More than 40 educators with a combined 930 years of experience in education traveled from as far as Florida to attend a ConVal teacher reunion Saturday.
English teacher Jill Lawler organized the event, which was held at the Peterborough Historical Society. Lawler, a longtime yearbook advisor, enlisted the help of friend and former ConVal teacher Lorraine Walker to track down those teaching alumni whose hometowns and maiden names had long since changed.
After months of research, the past and present teachers and administrators gathered Saturday to celebrate the creation and history of the ConVal School District, which will induct its 40th graduating class this month. Many began their careers before 1970, when the ConVal school district was created and the ConVal High School opened. Some taught at Antrim High School or Peterborough High School before participating in the creation of the new district.
The birth of ConVal was not simply intended as a consolidation of resources and facilities for its nine member towns, according to attendees. Former teachers said the new district brought with it an experimental and progressive educational model, the likes of which many had never seen. Bells marking the beginning and end of periods were silenced in favor of a free-form series of 20-minute “mods,” named after the modular scheduling system the district adopted.
“Some of the experiments didn’t go as well as some of the idealists might have hoped,” said Lawler, the last current ConVal employee who was there at the beginning. The mod system, for instance, only lasted a couple of years.
A more lasting experiment was the district’s significant investment in vocational and technical offerings, a program that endures today as a multi-district pooling of educational resources.
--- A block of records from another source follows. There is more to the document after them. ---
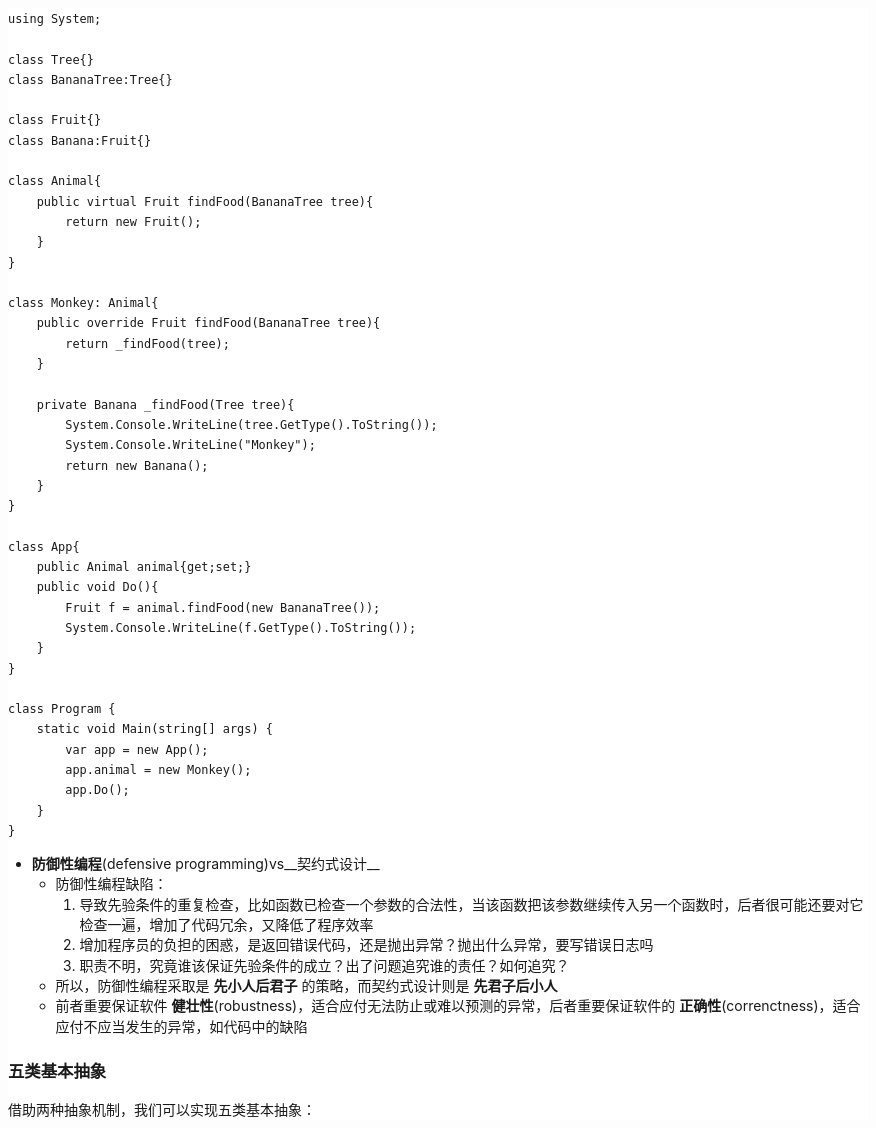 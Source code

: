 

    using System;

    class Tree{}
    class BananaTree:Tree{}

    class Fruit{}
    class Banana:Fruit{}

    class Animal{
        public virtual Fruit findFood(BananaTree tree){
            return new Fruit();
        }
    }

    class Monkey: Animal{
        public override Fruit findFood(BananaTree tree){
            return _findFood(tree);
        }

        private Banana _findFood(Tree tree){
            System.Console.WriteLine(tree.GetType().ToString());
            System.Console.WriteLine("Monkey");
            return new Banana();
        }
    }

    class App{
        public Animal animal{get;set;}
        public void Do(){
            Fruit f = animal.findFood(new BananaTree());
            System.Console.WriteLine(f.GetType().ToString());
        }
    }

    class Program {
        static void Main(string[] args) {
            var app = new App();
            app.animal = new Monkey();
            app.Do();
        }
    }

- __防御性编程__(defensive programming)vs__契约式设计__
    - 防御性编程缺陷：
        1. 导致先验条件的重复检查，比如函数已检查一个参数的合法性，当该函数把该参数继续传入另一个函数时，后者很可能还要对它检查一遍，增加了代码冗余，又降低了程序效率
        1. 增加程序员的负担的困惑，是返回错误代码，还是抛出异常？抛出什么异常，要写错误日志吗
        1. 职责不明，究竟谁该保证先验条件的成立？出了问题追究谁的责任？如何追究？
    - 所以，防御性编程采取是 __先小人后君子__ 的策略，而契约式设计则是 __先君子后小人__
    - 前者重要保证软件 __健壮性__(robustness)，适合应付无法防止或难以预测的异常，后者重要保证软件的 __正确性__(correnctness)，适合应付不应当发生的异常，如代码中的缺陷

### 五类基本抽象
借助两种抽象机制，我们可以实现五类基本抽象：
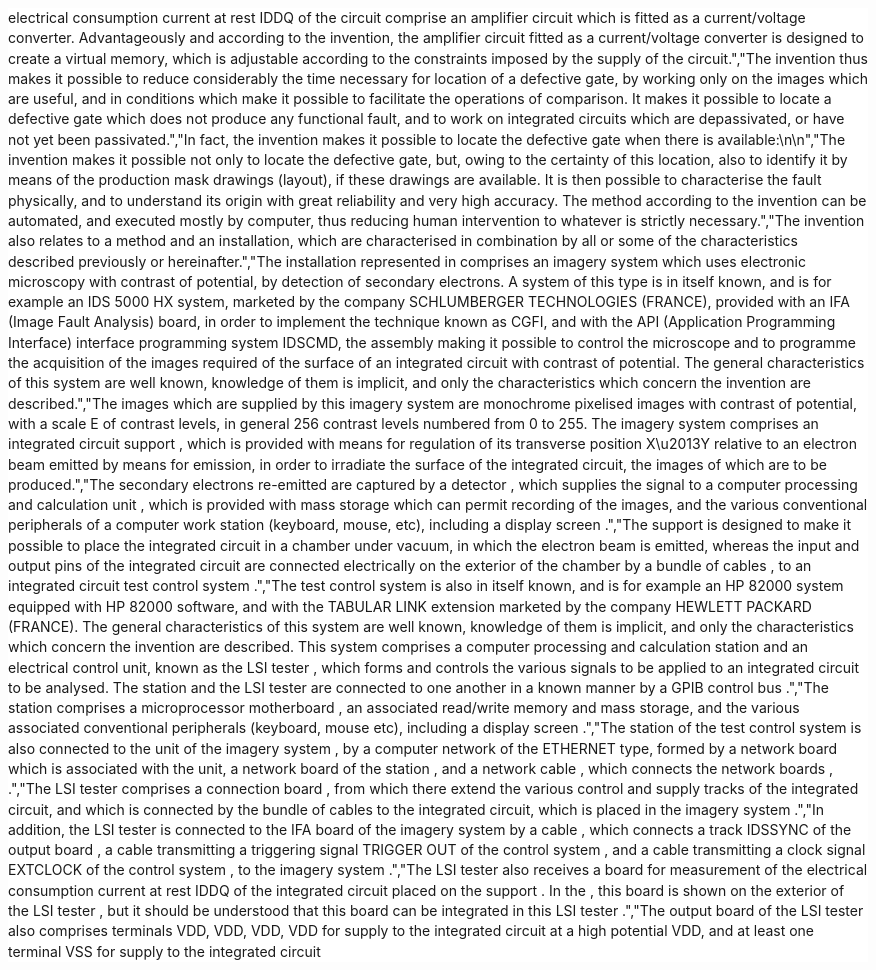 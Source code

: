 electrical consumption current at rest IDDQ of the circuit comprise an amplifier circuit which is fitted as a current\/voltage converter. Advantageously and according to the invention, the amplifier circuit fitted as a current\/voltage converter is designed to create a virtual memory, which is adjustable according to the constraints imposed by the supply of the circuit.","The invention thus makes it possible to reduce considerably the time necessary for location of a defective gate, by working only on the images which are useful, and in conditions which make it possible to facilitate the operations of comparison. It makes it possible to locate a defective gate which does not produce any functional fault, and to work on integrated circuits which are depassivated, or have not yet been passivated.","In fact, the invention makes it possible to locate the defective gate when there is available:\n\n","The invention makes it possible not only to locate the defective gate, but, owing to the certainty of this location, also to identify it by means of the production mask drawings (layout), if these drawings are available. It is then possible to characterise the fault physically, and to understand its origin with great reliability and very high accuracy. The method according to the invention can be automated, and executed mostly by computer, thus reducing human intervention to whatever is strictly necessary.","The invention also relates to a method and an installation, which are characterised in combination by all or some of the characteristics described previously or hereinafter.","The installation represented in  comprises an imagery system  which uses electronic microscopy with contrast of potential, by detection of secondary electrons. A system of this type is in itself known, and is for example an IDS 5000 HX system, marketed by the company SCHLUMBERGER TECHNOLOGIES (FRANCE), provided with an IFA (Image Fault Analysis) board, in order to implement the technique known as CGFI, and with the API (Application Programming Interface) interface programming system IDSCMD, the assembly making it possible to control the microscope and to programme the acquisition of the images required of the surface of an integrated circuit with contrast of potential. The general characteristics of this system are well known, knowledge of them is implicit, and only the characteristics which concern the invention are described.","The images which are supplied by this imagery system  are monochrome pixelised images with contrast of potential, with a scale E of contrast levels, in general 256 contrast levels numbered from 0 to 255. The imagery system  comprises an integrated circuit support , which is provided with means for regulation of its transverse position X\u2013Y relative to an electron beam  emitted by means for emission, in order to irradiate the surface of the integrated circuit, the images of which are to be produced.","The secondary electrons re-emitted are captured by a detector , which supplies the signal to a computer processing and calculation unit , which is provided with mass storage  which can permit recording of the images, and the various conventional peripherals of a computer work station (keyboard, mouse, etc), including a display screen .","The support  is designed to make it possible to place the integrated circuit in a chamber under vacuum, in which the electron beam  is emitted, whereas the input and output pins of the integrated circuit are connected electrically on the exterior of the chamber by a bundle of cables , to an integrated circuit test control system .","The test control system  is also in itself known, and is for example an HP 82000 system equipped with HP 82000 software, and with the TABULAR LINK extension marketed by the company HEWLETT PACKARD (FRANCE). The general characteristics of this system are well known, knowledge of them is implicit, and only the characteristics which concern the invention are described. This system comprises a computer processing and calculation station  and an electrical control unit, known as the LSI tester , which forms and controls the various signals to be applied to an integrated circuit to be analysed. The station  and the LSI tester  are connected to one another in a known manner by a GPIB control bus .","The station  comprises a microprocessor motherboard , an associated read\/write memory and mass storage, and the various associated conventional peripherals (keyboard, mouse etc), including a display screen .","The station  of the test control system  is also connected to the unit  of the imagery system , by a computer network of the ETHERNET type, formed by a network board  which is associated with the unit, a network board  of the station , and a network cable , which connects the network boards , .","The LSI tester  comprises a connection board , from which there extend the various control and supply tracks of the integrated circuit, and which is connected by the bundle of cables  to the integrated circuit, which is placed in the imagery system .","In addition, the LSI tester  is connected to the IFA board  of the imagery system  by a cable , which connects a track IDSSYNC of the output board , a cable  transmitting a triggering signal TRIGGER OUT of the control system , and a cable  transmitting a clock signal EXTCLOCK of the control system , to the imagery system .","The LSI tester  also receives a board  for measurement of the electrical consumption current at rest IDDQ of the integrated circuit placed on the support . In the , this board  is shown on the exterior of the LSI tester , but it should be understood that this board  can be integrated in this LSI tester .","The output board  of the LSI tester  also comprises terminals VDD, VDD, VDD, VDD for supply to the integrated circuit at a high potential VDD, and at least one terminal VSS for supply to the integrated circuit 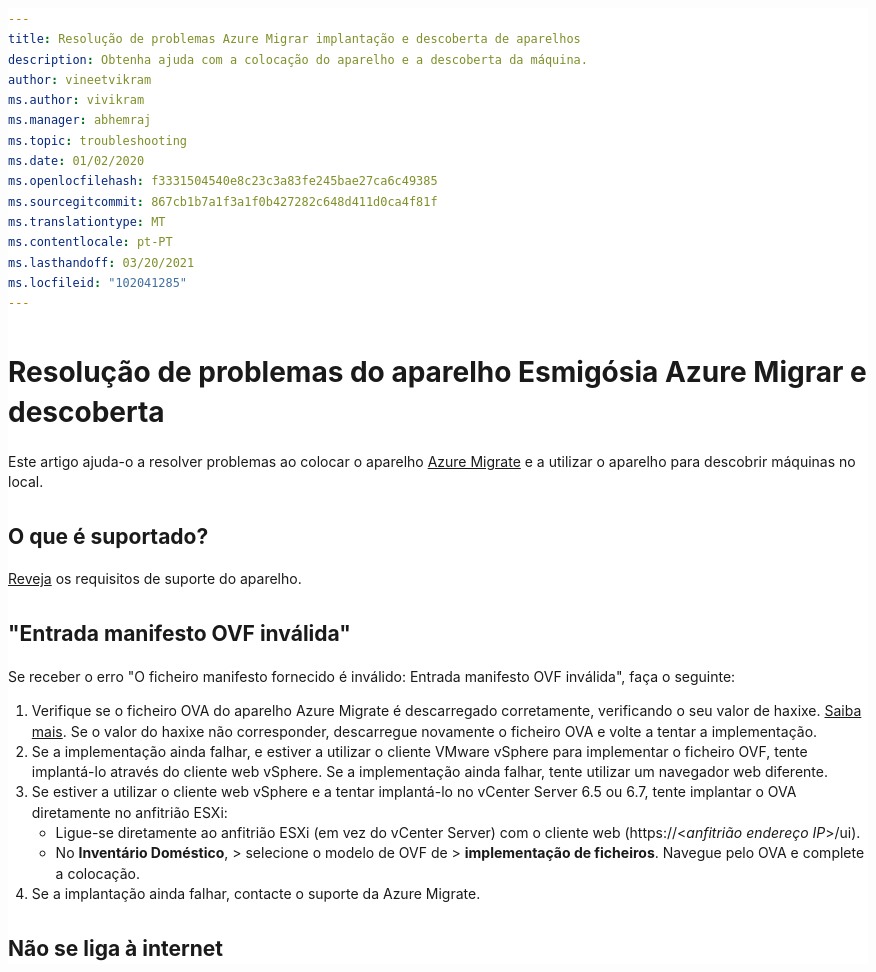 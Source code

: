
 ```yaml
---
title: Resolução de problemas Azure Migrar implantação e descoberta de aparelhos
description: Obtenha ajuda com a colocação do aparelho e a descoberta da máquina.
author: vineetvikram
ms.author: vivikram
ms.manager: abhemraj
ms.topic: troubleshooting
ms.date: 01/02/2020
ms.openlocfilehash: f3331504540e8c23c3a83fe245bae27ca6c49385
ms.sourcegitcommit: 867cb1b7a1f3a1f0b427282c648d411d0ca4f81f
ms.translationtype: MT
ms.contentlocale: pt-PT
ms.lasthandoff: 03/20/2021
ms.locfileid: "102041285"
---
```

# <a name="troubleshoot-the-azure-migrate-appliance-and-discovery"></a>Resolução de problemas do aparelho Esmigósia Azure Migrar e descoberta

Este artigo ajuda-o a resolver problemas ao colocar o aparelho [Azure Migrate](migrate-services-overview.md) e a utilizar o aparelho para descobrir máquinas no local.


## <a name="whats-supported"></a>O que é suportado?

[Reveja](migrate-appliance.md) os requisitos de suporte do aparelho.


## <a name="invalid-ovf-manifest-entry"></a>"Entrada manifesto OVF inválida"

Se receber o erro "O ficheiro manifesto fornecido é inválido: Entrada manifesto OVF inválida", faça o seguinte:

1. Verifique se o ficheiro OVA do aparelho Azure Migrate é descarregado corretamente, verificando o seu valor de haxixe. [Saiba mais](./tutorial-discover-vmware.md). Se o valor do haxixe não corresponder, descarregue novamente o ficheiro OVA e volte a tentar a implementação.
2. Se a implementação ainda falhar, e estiver a utilizar o cliente VMware vSphere para implementar o ficheiro OVF, tente implantá-lo através do cliente web vSphere. Se a implementação ainda falhar, tente utilizar um navegador web diferente.
3. Se estiver a utilizar o cliente web vSphere e a tentar implantá-lo no vCenter Server 6.5 ou 6.7, tente implantar o OVA diretamente no anfitrião ESXi:
   - Ligue-se diretamente ao anfitrião ESXi (em vez do vCenter Server) com o cliente web (https://<*anfitrião endereço IP*>/ui).
   - No **Inventário Doméstico**,  >  selecione o modelo de OVF de   >  **implementação de ficheiros**. Navegue pelo OVA e complete a colocação.
4. Se a implantação ainda falhar, contacte o suporte da Azure Migrate.

## <a name="cant-connect-to-the-internet"></a>Não se liga à internet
During the trivia portion of the night’s festivities, the group was reminded of the time when one teacher jumped out of another’s birthday cake. They also learned that Walker would soon publish a math book based on the Singapore math model.
Ray Richard, the first basketball coach for the new district, remembered fondly that the program went without a losing season for the first 20 years.
Much else has changed since the beginning of ConVal, when teachers might casually smoke at their desks and during student-teacher meetings.
“What were we thinking?” asked Lawler.
Gone, too, are the requirements that female teachers wear dresses or skirts. Gone is a mural at the high school that was supposedly vandalized, requiring school officials to paint over the cannabis leaves that were hidden throughout the original painting. Gone are the days when students might expect a light bit of corporal punishment for their indiscretions.
However, according to Bob Fay, English teacher from 1974 to 1999 and former chair of the department, some things never change. For Fay, idealism isn’t a passing trend of yesteryear, but a driving force for himself and, he imagines, every educator.
“It’s a sense of what humans can be and what human relations can be,” he said. “Education is a way for me to be the best I can be and help others to be their best.”
Fay also challenged the notion that teachers are the only ones capable of teaching, saying he learned as much from his students as they from him.
“We’re all on some kind of journey and we’re all doing some kind of teaching,” he said.
More than a few of the ConVal veterans had taught the children of their coworkers. In some cases, this forged lasting bonds that further solidified the sense that teachers at the school are a family.
“Everybody’s lives just intertwine and you keep reconnecting in different ways,” said Jeanie West, teaching principal at Hancock Elementary School.
As they celebrated the bonds between members of the educational community, nearly all of the attendees, no matter how far separated from their former teaching lives, said teaching and learning are lifestyles, not temporary occupations.
“There’s still a tremendous hunger for everyone to be in touch with the possibilities of a better world,” said Fay. “I don’t find that lessening. If anything, it’s getting stronger.”